- Exercise brief:
The output is the lines below from the one with "We **do not" through the one with "A possible reason", both included, printed exactly and with no other line.

- Excerpted data:

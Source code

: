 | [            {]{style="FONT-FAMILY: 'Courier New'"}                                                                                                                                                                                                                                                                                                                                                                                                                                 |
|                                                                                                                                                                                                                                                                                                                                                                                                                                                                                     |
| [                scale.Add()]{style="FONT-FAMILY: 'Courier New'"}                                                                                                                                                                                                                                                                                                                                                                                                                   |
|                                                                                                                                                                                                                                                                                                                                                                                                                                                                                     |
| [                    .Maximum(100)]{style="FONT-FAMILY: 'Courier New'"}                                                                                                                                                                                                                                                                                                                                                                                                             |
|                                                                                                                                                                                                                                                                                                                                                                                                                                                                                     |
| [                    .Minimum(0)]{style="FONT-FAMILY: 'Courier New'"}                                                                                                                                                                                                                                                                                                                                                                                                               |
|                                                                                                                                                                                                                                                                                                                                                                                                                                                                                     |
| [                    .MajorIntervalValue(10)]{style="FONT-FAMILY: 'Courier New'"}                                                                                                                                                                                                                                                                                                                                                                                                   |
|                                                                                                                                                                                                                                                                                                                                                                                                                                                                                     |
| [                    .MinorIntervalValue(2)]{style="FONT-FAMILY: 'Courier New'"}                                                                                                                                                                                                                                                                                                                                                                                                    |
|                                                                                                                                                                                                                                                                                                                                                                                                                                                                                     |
--
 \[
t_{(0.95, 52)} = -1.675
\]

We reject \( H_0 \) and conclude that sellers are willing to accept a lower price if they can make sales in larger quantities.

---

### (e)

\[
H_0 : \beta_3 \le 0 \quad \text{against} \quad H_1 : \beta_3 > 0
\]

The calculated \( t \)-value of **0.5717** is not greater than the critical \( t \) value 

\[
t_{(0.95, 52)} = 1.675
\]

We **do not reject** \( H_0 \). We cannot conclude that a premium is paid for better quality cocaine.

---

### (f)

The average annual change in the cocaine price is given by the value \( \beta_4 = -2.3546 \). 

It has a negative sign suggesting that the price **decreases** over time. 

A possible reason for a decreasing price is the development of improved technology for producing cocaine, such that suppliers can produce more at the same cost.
---
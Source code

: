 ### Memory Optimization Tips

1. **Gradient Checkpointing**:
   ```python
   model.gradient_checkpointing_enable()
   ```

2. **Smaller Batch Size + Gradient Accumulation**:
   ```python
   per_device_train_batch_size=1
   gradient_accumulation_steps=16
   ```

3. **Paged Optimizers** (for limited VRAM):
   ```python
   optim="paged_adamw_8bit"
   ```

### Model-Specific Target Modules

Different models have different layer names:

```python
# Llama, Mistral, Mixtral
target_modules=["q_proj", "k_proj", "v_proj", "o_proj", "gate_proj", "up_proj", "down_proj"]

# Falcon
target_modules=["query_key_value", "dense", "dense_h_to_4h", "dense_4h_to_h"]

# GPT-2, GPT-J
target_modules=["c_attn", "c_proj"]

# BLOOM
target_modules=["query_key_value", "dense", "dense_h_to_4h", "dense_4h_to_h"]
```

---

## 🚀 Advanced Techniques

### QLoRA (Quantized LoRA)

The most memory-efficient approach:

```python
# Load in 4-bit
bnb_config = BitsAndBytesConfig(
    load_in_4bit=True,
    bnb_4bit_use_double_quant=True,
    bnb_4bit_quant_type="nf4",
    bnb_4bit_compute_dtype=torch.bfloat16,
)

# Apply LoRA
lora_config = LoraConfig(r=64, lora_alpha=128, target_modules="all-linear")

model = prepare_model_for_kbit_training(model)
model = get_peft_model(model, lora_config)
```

- Written answer:
We **do not reject** \( H_0 \). We cannot conclude that a premium is paid for better quality cocaine.

---

### (f)

The average annual change in the cocaine price is given by the value \( \beta_4 = -2.3546 \). 

It has a negative sign suggesting that the price **decreases** over time. 

A possible reason for a decreasing price is the development of improved technology for producing cocaine, such that suppliers can produce more at the same cost.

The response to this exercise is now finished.